BEGIN The input

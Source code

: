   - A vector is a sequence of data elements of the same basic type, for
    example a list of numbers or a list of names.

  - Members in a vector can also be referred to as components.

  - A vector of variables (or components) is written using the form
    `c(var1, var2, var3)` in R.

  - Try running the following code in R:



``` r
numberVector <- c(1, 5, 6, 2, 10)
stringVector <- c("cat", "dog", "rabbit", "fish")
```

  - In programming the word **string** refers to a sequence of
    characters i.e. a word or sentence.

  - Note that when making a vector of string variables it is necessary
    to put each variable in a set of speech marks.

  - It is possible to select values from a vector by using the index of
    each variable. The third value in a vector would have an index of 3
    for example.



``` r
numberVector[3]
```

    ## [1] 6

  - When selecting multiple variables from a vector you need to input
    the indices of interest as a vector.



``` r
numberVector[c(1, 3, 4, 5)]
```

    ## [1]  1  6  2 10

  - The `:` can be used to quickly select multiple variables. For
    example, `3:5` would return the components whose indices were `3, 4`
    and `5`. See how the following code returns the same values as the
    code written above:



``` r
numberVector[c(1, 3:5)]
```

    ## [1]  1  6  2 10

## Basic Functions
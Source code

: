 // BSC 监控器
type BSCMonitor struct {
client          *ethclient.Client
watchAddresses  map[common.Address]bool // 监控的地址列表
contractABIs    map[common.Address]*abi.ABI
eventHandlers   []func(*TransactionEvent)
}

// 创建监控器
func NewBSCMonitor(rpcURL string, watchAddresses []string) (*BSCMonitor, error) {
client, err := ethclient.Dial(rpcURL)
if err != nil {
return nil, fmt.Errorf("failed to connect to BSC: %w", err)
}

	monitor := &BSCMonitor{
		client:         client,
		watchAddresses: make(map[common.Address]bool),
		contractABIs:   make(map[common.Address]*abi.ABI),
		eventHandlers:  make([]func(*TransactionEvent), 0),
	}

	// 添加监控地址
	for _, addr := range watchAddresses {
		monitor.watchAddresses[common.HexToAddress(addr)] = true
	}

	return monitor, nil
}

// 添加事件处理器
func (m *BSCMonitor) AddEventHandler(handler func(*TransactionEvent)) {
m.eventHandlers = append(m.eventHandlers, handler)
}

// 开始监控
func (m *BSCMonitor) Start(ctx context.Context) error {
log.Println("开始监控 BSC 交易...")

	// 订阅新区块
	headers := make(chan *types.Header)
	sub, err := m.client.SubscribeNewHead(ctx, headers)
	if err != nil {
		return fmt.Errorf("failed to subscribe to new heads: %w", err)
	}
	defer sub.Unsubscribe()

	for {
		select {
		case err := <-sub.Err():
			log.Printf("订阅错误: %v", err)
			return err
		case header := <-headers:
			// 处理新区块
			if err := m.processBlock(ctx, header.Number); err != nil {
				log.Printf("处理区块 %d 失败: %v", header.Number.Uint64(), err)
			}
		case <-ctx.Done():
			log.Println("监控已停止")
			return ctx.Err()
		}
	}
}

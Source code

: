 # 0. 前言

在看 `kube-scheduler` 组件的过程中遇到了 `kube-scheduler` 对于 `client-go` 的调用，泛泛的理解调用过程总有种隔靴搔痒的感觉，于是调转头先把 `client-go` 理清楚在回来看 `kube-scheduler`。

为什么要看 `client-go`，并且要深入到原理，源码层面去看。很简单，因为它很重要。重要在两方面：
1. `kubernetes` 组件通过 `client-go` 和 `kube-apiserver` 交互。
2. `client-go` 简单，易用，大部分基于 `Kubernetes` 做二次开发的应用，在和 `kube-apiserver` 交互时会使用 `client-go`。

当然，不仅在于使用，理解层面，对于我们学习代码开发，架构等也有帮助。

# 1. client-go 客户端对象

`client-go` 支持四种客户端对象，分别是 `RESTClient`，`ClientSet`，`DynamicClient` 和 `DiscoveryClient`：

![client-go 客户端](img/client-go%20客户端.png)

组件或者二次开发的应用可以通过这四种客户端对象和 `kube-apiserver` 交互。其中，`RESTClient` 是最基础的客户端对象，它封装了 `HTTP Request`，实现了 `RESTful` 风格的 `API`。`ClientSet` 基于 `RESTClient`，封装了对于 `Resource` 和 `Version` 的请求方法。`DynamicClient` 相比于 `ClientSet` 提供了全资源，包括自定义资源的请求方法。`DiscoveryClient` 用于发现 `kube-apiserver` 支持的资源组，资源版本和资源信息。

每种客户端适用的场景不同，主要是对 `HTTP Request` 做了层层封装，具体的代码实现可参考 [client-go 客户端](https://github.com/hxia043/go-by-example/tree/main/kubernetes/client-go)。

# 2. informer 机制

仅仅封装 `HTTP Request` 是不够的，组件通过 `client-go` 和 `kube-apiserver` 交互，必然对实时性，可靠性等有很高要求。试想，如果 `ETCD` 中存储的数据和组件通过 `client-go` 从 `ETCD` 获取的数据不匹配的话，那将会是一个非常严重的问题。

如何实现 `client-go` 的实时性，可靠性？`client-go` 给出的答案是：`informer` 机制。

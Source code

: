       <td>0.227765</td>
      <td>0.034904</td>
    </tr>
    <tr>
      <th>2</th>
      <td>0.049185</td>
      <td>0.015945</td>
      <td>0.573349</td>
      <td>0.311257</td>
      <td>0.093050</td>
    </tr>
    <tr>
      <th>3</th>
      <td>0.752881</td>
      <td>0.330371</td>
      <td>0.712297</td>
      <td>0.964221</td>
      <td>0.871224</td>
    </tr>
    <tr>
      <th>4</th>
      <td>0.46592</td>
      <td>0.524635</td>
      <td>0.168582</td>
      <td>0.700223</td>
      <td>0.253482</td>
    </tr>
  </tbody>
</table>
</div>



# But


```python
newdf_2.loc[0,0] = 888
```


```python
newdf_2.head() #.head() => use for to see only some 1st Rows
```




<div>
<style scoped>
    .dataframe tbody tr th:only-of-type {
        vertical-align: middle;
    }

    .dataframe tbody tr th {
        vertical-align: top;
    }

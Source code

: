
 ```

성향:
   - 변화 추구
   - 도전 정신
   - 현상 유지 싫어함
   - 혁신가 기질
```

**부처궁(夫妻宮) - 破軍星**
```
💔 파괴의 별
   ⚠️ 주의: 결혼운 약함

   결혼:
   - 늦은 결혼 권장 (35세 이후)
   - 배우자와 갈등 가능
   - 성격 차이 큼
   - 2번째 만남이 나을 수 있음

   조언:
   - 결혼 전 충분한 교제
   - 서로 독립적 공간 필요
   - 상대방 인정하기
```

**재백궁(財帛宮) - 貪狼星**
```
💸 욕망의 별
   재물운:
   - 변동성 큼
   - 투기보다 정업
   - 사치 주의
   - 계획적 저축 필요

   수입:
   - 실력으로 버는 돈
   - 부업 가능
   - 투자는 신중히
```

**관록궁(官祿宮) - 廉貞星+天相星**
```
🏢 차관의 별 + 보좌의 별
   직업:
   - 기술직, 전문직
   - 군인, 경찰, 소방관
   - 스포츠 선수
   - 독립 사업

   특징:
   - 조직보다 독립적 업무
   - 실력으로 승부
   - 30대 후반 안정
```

END The input

| Your objective |
Which lines above include the word "multiple"? Show each one.

| Task response |
  - When selecting multiple variables from a vector you need to input
  - The `:` can be used to quickly select multiple variables. For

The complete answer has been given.